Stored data
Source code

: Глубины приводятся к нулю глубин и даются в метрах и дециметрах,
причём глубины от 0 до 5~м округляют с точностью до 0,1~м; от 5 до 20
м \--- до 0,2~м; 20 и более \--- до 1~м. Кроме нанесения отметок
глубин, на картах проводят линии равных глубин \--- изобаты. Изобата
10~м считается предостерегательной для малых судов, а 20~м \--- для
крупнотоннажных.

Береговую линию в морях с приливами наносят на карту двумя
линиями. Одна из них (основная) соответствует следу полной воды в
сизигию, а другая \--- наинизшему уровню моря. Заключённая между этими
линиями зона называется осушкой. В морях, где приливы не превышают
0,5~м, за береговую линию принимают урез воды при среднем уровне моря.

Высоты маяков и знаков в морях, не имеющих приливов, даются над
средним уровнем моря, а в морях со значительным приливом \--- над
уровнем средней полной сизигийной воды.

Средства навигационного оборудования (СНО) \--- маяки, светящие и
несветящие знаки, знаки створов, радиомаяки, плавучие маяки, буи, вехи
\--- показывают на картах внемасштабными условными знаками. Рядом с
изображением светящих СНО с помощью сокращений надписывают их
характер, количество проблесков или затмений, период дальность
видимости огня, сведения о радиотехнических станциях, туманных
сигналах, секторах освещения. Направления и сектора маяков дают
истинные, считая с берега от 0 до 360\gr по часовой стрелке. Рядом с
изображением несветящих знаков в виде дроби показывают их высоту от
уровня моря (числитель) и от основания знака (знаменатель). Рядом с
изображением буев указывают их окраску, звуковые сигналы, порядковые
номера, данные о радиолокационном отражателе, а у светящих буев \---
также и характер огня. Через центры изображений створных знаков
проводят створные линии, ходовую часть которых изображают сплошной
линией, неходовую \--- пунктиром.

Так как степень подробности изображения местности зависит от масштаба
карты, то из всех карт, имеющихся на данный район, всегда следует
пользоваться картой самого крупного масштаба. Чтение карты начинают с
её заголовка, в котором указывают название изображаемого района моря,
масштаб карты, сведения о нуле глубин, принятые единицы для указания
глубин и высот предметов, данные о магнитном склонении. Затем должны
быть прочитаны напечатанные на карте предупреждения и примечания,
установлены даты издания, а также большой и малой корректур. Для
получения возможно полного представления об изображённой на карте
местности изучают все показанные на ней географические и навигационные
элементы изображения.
--
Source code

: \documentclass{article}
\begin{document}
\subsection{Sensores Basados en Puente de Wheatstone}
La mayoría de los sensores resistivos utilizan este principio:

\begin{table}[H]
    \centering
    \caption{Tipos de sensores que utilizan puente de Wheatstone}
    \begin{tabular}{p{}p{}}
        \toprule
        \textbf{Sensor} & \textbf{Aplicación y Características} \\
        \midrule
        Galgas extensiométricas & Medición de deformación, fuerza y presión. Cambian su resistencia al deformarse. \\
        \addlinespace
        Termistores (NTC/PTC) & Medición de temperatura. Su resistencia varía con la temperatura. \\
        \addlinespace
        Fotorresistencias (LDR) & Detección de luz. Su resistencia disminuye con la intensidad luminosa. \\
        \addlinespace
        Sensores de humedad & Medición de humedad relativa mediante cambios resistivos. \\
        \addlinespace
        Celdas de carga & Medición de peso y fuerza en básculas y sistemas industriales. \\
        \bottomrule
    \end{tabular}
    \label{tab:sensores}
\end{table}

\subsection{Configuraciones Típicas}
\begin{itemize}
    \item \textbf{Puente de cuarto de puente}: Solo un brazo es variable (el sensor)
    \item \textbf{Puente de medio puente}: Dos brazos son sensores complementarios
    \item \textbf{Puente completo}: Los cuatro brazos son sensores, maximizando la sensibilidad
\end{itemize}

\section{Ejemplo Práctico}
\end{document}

What you will do: Could you set down, exactly as written, the lines above between the one holding "глубин и высот" and the one holding "получения возможно полного", inclusive, and nothing more?

Exercise output:
глубин и высот предметов, данные о магнитном склонении. Затем должны
быть прочитаны напечатанные на карте предупреждения и примечания,
установлены даты издания, а также большой и малой корректур. Для
получения возможно полного представления об изображённой на карте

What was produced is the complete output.